• **WHAT NEEDS TO BE DONE**: Repeat each record exactly as written, and drop any images.

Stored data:

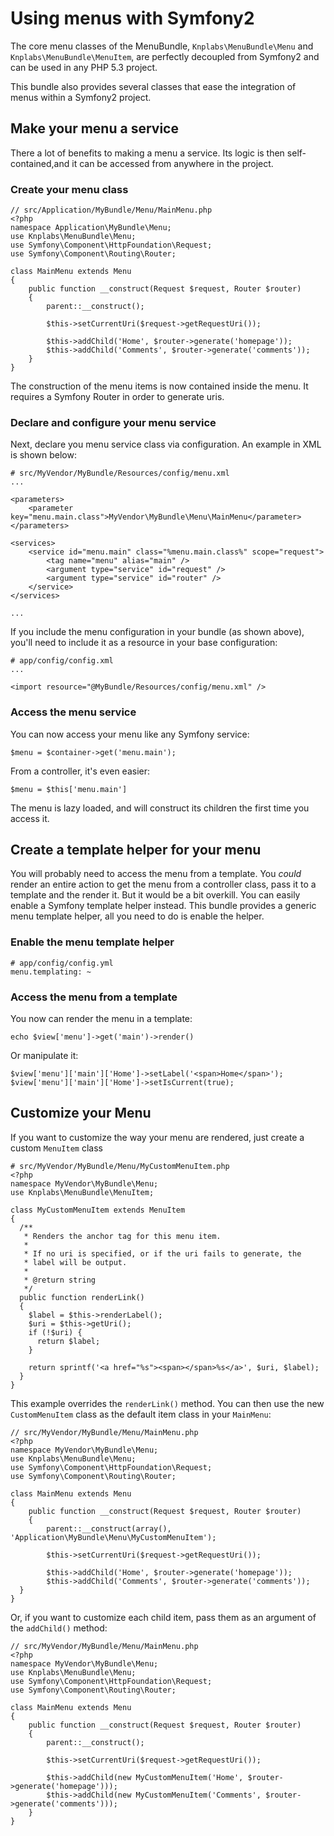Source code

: Using menus with Symfony2
=========================

The core menu classes of the MenuBundle, `Knplabs\MenuBundle\Menu` and
`Knplabs\MenuBundle\MenuItem`, are perfectly decoupled from Symfony2 and
can be used in any PHP 5.3 project.

This bundle also provides several classes that ease the integration of
menus within a Symfony2 project.

## Make your menu a service

There a lot of benefits to making a menu a service. Its logic is then
self-contained,and it can be accessed from anywhere in the project.

### Create your menu class

    // src/Application/MyBundle/Menu/MainMenu.php
    <?php
    namespace Application\MyBundle\Menu;
    use Knplabs\MenuBundle\Menu;
    use Symfony\Component\HttpFoundation\Request;
    use Symfony\Component\Routing\Router;

    class MainMenu extends Menu
    {
        public function __construct(Request $request, Router $router)
        {
            parent::__construct();
            
            $this->setCurrentUri($request->getRequestUri());
            
            $this->addChild('Home', $router->generate('homepage'));
            $this->addChild('Comments', $router->generate('comments'));
        }
    }

The construction of the menu items is now contained inside the menu.
It requires a Symfony Router in order to generate uris.

### Declare and configure your menu service

Next, declare you menu service class via configuration. An example in XML
is shown below:

    # src/MyVendor/MyBundle/Resources/config/menu.xml
    ...

    <parameters>
        <parameter key="menu.main.class">MyVendor\MyBundle\Menu\MainMenu</parameter>
    </parameters>

    <services>
        <service id="menu.main" class="%menu.main.class%" scope="request">
            <tag name="menu" alias="main" />
            <argument type="service" id="request" />
            <argument type="service" id="router" />
        </service>
    </services>

    ...

If you include the menu configuration in your bundle (as shown above), you'll
need to include it as a resource in your base configuration:

    # app/config/config.xml
    ...
    
    <import resource="@MyBundle/Resources/config/menu.xml" />

### Access the menu service

You can now access your menu like any Symfony service:

    $menu = $container->get('menu.main');

From a controller, it's even easier:

    $menu = $this['menu.main']

The menu is lazy loaded, and will construct its children the first time
you access it.

## Create a template helper for your menu

You will probably need to access the menu from a template.
You _could_ render an entire action to get the menu from a controller class,
pass it to a template and the render it. But it would be a bit overkill.
You can easily enable a Symfony template helper instead. This bundle
provides a generic menu template helper, all you need to do is enable the helper.

### Enable the menu template helper

    # app/config/config.yml
    menu.templating: ~

### Access the menu from a template

You now can render the menu in a template:

    echo $view['menu']->get('main')->render()

Or manipulate it:

    $view['menu']['main']['Home']->setLabel('<span>Home</span>');
    $view['menu']['main']['Home']->setIsCurrent(true);

## Customize your Menu

If you want to customize the way your menu are rendered, just create a
custom `MenuItem` class

    # src/MyVendor/MyBundle/Menu/MyCustomMenuItem.php
    <?php
    namespace MyVendor\MyBundle\Menu;
    use Knplabs\MenuBundle\MenuItem;

    class MyCustomMenuItem extends MenuItem
    {
      /**
       * Renders the anchor tag for this menu item.
       *
       * If no uri is specified, or if the uri fails to generate, the
       * label will be output.
       *
       * @return string
       */
      public function renderLink()
      {
        $label = $this->renderLabel();
        $uri = $this->getUri();
        if (!$uri) {
          return $label;
        }

        return sprintf('<a href="%s"><span></span>%s</a>', $uri, $label);
      }
    }

This example overrides the `renderLink()` method. You can then use the new
`CustomMenuItem` class as the default item class in your `MainMenu`:

    // src/MyVendor/MyBundle/Menu/MainMenu.php
    <?php
    namespace MyVendor\MyBundle\Menu;
    use Knplabs\MenuBundle\Menu;
    use Symfony\Component\HttpFoundation\Request;
    use Symfony\Component\Routing\Router;
    
    class MainMenu extends Menu
    {
        public function __construct(Request $request, Router $router)
        {
            parent::__construct(array(), 'Application\MyBundle\Menu\MyCustomMenuItem');
            
            $this->setCurrentUri($request->getRequestUri());
            
            $this->addChild('Home', $router->generate('homepage'));
            $this->addChild('Comments', $router->generate('comments'));
      }
    }

Or, if you want to customize each child item, pass them as an argument of
the `addChild()` method:

    // src/MyVendor/MyBundle/Menu/MainMenu.php
    <?php
    namespace MyVendor\MyBundle\Menu;
    use Knplabs\MenuBundle\Menu;
    use Symfony\Component\HttpFoundation\Request;
    use Symfony\Component\Routing\Router;

    class MainMenu extends Menu
    {
        public function __construct(Request $request, Router $router)
        {
            parent::__construct();
            
            $this->setCurrentUri($request->getRequestUri());
            
            $this->addChild(new MyCustomMenuItem('Home', $router->generate('homepage')));
            $this->addChild(new MyCustomMenuItem('Comments', $router->generate('comments')));
        }
    }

• **ANSWER FOR THIS EXERCISE**:
Source code

: Using menus with Symfony2
=========================

The core menu classes of the MenuBundle, `Knplabs\MenuBundle\Menu` and
`Knplabs\MenuBundle\MenuItem`, are perfectly decoupled from Symfony2 and
can be used in any PHP 5.3 project.

This bundle also provides several classes that ease the integration of
menus within a Symfony2 project.

## Make your menu a service

There a lot of benefits to making a menu a service. Its logic is then
self-contained,and it can be accessed from anywhere in the project.

### Create your menu class

    // src/Application/MyBundle/Menu/MainMenu.php
    <?php
    namespace Application\MyBundle\Menu;
    use Knplabs\MenuBundle\Menu;
    use Symfony\Component\HttpFoundation\Request;
    use Symfony\Component\Routing\Router;

    class MainMenu extends Menu
    {
        public function __construct(Request $request, Router $router)
        {
            parent::__construct();
            
            $this->setCurrentUri($request->getRequestUri());
            
            $this->addChild('Home', $router->generate('homepage'));
            $this->addChild('Comments', $router->generate('comments'));
        }
    }

The construction of the menu items is now contained inside the menu.
It requires a Symfony Router in order to generate uris.

### Declare and configure your menu service

Next, declare you menu service class via configuration. An example in XML
is shown below:

    # src/MyVendor/MyBundle/Resources/config/menu.xml
    ...

    <parameters>
        <parameter key="menu.main.class">MyVendor\MyBundle\Menu\MainMenu</parameter>
    </parameters>

    <services>
        <service id="menu.main" class="%menu.main.class%" scope="request">
            <tag name="menu" alias="main" />
            <argument type="service" id="request" />
            <argument type="service" id="router" />
        </service>
    </services>

    ...

If you include the menu configuration in your bundle (as shown above), you'll
need to include it as a resource in your base configuration:

    # app/config/config.xml
    ...
    
    <import resource="@MyBundle/Resources/config/menu.xml" />

### Access the menu service

You can now access your menu like any Symfony service:

    $menu = $container->get('menu.main');

From a controller, it's even easier:

    $menu = $this['menu.main']

The menu is lazy loaded, and will construct its children the first time
you access it.

## Create a template helper for your menu

You will probably need to access the menu from a template.
You _could_ render an entire action to get the menu from a controller class,
pass it to a template and the render it. But it would be a bit overkill.
You can easily enable a Symfony template helper instead. This bundle
provides a generic menu template helper, all you need to do is enable the helper.

### Enable the menu template helper

    # app/config/config.yml
    menu.templating: ~

### Access the menu from a template

You now can render the menu in a template:

    echo $view['menu']->get('main')->render()

Or manipulate it:

    $view['menu']['main']['Home']->setLabel('<span>Home</span>');
    $view['menu']['main']['Home']->setIsCurrent(true);

## Customize your Menu

If you want to customize the way your menu are rendered, just create a
custom `MenuItem` class

    # src/MyVendor/MyBundle/Menu/MyCustomMenuItem.php
    <?php
    namespace MyVendor\MyBundle\Menu;
    use Knplabs\MenuBundle\MenuItem;

    class MyCustomMenuItem extends MenuItem
    {
      /**
       * Renders the anchor tag for this menu item.
       *
       * If no uri is specified, or if the uri fails to generate, the
       * label will be output.
       *
       * @return string
       */
      public function renderLink()
      {
        $label = $this->renderLabel();
        $uri = $this->getUri();
        if (!$uri) {
          return $label;
        }

        return sprintf('<a href="%s"><span></span>%s</a>', $uri, $label);
      }
    }

This example overrides the `renderLink()` method. You can then use the new
`CustomMenuItem` class as the default item class in your `MainMenu`:

    // src/MyVendor/MyBundle/Menu/MainMenu.php
    <?php
    namespace MyVendor\MyBundle\Menu;
    use Knplabs\MenuBundle\Menu;
    use Symfony\Component\HttpFoundation\Request;
    use Symfony\Component\Routing\Router;
    
    class MainMenu extends Menu
    {
        public function __construct(Request $request, Router $router)
        {
            parent::__construct(array(), 'Application\MyBundle\Menu\MyCustomMenuItem');
            
            $this->setCurrentUri($request->getRequestUri());
            
            $this->addChild('Home', $router->generate('homepage'));
            $this->addChild('Comments', $router->generate('comments'));
      }
    }

Or, if you want to customize each child item, pass them as an argument of
the `addChild()` method:

    // src/MyVendor/MyBundle/Menu/MainMenu.php
    <?php
    namespace MyVendor\MyBundle\Menu;
    use Knplabs\MenuBundle\Menu;
    use Symfony\Component\HttpFoundation\Request;
    use Symfony\Component\Routing\Router;

    class MainMenu extends Menu
    {
        public function __construct(Request $request, Router $router)
        {
            parent::__construct();
            
            $this->setCurrentUri($request->getRequestUri());
            
            $this->addChild(new MyCustomMenuItem('Home', $router->generate('homepage')));
            $this->addChild(new MyCustomMenuItem('Comments', $router->generate('comments')));
        }
    }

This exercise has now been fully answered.